2.6 & 2.7 & 7.1,7.2, 7.3

Which bases pair up?

A + T, G + C

Outline DNA nucleotide structure in terms of sugar (deoxyribose), base and phosphate

A nucleotide is made of the sugar deoxyribose, a base (which can be either adenine, guanine, cytosine or thymine) and a phosphate group. Below is a representation of a nucleotide.

Discuss the relationship between one gene and one polypeptide.

A polypeptide is formed by amino acids liking together through peptide bonds. There are 20 different amino acids so a wide range of polypeptides are possible. Genes store the information required for making polypeptides. The information is stored in a coded form by the use of triplets of bases which form codons. The sequence of bases in a gene codes for the sequence of amino acids in a polypeptide. The information in the genes is decoded during transcription and translation leading to protein synthesis.

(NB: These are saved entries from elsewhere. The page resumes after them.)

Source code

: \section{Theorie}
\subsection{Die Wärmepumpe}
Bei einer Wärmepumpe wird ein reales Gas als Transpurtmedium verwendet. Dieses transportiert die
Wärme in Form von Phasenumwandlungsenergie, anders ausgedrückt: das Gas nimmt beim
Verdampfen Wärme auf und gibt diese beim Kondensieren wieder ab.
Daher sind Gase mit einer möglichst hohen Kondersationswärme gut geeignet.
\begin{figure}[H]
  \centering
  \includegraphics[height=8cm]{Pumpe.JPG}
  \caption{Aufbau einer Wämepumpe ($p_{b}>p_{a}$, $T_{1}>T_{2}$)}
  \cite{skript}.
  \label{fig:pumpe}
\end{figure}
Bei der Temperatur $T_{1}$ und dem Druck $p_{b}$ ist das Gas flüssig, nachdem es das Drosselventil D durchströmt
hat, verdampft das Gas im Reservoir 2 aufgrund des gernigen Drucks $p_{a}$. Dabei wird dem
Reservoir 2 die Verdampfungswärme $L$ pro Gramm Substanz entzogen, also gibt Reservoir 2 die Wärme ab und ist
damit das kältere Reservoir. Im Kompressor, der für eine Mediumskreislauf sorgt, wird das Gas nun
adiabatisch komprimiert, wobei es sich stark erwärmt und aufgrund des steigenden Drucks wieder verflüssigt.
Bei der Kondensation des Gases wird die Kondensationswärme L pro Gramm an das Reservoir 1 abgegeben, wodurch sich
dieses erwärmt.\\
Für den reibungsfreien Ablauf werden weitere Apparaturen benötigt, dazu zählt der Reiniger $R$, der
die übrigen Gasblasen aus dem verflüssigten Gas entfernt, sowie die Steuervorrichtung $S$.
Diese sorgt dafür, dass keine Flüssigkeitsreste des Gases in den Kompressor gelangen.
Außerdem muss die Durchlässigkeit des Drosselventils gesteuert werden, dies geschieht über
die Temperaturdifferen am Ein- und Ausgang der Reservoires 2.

What bond is formed to link nucleotides together?

covalent bond (covalent bond between phosphate group and sugar and between sugar and base)

In DNA the two strands of polymer chains wound together to form _______?

double helix

What is a nucleic acid?

large molecules that are constructed by linking together nucleotides to form a polymer

Pyrimidine

shorter base (T and C)

Purine

longer base (A and G)

What are the 3 parts of a nucleotide?

1. Sugar (consists of 5 carbons and is a pentagon shape) 2. Phosphate Group (the acidic, neg-charged part of the nucleic acid) 3. Base (contains nitrogen and has one or two rings in the structure)

What are the 3 differences between DNA and RNA?

1. The sugar in DNA is deoxyribose and the sugar in RNA is ribose 2. There are 2 polymer strands in DNA (Double-stranded) and only 1 strand in RNA (single-stranded) 3. Uracil is present in RNA instead of Thymine

What needs to be included in a drawing of the structure of DNA?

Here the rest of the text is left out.